Generating Texts using Files Uploaded by Gemini 1.5 API

Gists

Generating Texts using Files Uploaded by Gemini 1.5 API

Abstract

The Gemini API allows the generating of text from uploaded files using Google Apps Script. It expands the potential of various scripting languages for diverse applications.

Introduction

With the release of the LLM model Gemini as an API on Vertex AI and Google AI Studio, a world of possibilities has opened up. Ref The Gemini API significantly expands the potential of various scripting languages and paves the way for diverse applications. Also, recently, Gemini 1.5 in AI Studio has been released. Ref In the near future, Gemini 1.5 API will be also released soon.
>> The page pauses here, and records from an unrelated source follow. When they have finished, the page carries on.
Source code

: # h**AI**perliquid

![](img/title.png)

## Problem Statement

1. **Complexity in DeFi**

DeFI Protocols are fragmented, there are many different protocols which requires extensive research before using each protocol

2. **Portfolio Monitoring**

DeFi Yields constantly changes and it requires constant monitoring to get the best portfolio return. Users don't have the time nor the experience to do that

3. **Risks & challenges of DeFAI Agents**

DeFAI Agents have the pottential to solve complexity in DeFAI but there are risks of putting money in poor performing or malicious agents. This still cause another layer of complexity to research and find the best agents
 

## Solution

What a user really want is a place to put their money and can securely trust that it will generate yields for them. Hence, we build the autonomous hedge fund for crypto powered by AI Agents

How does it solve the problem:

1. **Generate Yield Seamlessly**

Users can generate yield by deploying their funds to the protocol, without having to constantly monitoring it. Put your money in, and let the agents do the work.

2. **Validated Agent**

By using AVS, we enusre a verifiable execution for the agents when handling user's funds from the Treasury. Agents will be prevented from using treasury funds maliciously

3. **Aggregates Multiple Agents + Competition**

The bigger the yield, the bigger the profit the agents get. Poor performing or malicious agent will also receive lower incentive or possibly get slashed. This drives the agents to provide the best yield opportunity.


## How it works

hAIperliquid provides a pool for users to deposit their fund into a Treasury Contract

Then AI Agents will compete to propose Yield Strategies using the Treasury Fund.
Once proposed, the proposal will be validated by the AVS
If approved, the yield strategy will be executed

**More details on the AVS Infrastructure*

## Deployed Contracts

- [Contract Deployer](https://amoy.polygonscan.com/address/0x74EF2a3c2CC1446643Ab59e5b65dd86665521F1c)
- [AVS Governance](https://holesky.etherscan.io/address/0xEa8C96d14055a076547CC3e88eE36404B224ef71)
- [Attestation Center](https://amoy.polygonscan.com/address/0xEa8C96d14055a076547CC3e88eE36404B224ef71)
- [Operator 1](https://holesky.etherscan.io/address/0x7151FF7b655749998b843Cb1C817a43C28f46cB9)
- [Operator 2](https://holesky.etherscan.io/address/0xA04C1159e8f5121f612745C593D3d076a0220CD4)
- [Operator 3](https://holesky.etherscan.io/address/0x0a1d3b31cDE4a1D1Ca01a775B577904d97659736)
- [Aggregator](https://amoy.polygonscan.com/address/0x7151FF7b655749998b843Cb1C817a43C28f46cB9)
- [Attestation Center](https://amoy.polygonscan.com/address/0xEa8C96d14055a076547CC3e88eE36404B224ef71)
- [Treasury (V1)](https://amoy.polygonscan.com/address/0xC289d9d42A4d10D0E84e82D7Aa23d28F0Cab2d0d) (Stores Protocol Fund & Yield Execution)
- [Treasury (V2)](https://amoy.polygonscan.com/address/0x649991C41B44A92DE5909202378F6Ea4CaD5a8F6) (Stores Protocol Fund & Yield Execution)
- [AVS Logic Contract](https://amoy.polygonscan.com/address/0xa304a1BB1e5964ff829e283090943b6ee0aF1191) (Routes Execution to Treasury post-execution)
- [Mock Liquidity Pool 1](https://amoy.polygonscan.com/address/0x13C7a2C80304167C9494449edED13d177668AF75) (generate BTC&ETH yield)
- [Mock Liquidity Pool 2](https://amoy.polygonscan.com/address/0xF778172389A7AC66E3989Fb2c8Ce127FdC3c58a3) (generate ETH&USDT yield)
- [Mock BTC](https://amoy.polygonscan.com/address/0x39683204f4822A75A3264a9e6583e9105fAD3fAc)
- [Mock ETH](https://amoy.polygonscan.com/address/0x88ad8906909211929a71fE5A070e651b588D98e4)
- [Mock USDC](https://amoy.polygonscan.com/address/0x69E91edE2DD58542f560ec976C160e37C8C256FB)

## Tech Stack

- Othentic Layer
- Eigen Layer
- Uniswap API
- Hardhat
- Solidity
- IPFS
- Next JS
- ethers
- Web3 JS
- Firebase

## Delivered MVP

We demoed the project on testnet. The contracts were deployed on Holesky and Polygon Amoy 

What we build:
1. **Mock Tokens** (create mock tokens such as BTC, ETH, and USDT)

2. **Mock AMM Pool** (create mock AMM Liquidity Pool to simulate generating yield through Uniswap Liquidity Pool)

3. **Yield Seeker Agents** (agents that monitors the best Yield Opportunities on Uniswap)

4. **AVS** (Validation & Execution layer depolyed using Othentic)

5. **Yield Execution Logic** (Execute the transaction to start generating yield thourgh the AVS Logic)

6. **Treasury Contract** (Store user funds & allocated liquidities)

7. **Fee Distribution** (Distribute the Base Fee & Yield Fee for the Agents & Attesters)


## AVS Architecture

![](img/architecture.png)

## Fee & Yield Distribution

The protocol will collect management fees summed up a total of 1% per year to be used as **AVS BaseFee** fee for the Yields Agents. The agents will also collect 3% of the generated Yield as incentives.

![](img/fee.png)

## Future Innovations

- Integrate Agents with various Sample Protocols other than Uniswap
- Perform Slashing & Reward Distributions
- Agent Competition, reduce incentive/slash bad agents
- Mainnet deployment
Recently, the files got to be able to be uploaded with Gemini API. Ref1 and Ref2 When this is used, the text is generated using the uploaded files. This report introduces the sample scripts for uploading the files and generating the texts using Google Apps Script.

Usage

In order to test this script, please do the following steps.

1. Create an API key

Please access https://makersuite.google.com/app/apikey and create your API key. At that time, please enable Generative Language API at the API console. This API key is used for this sample script.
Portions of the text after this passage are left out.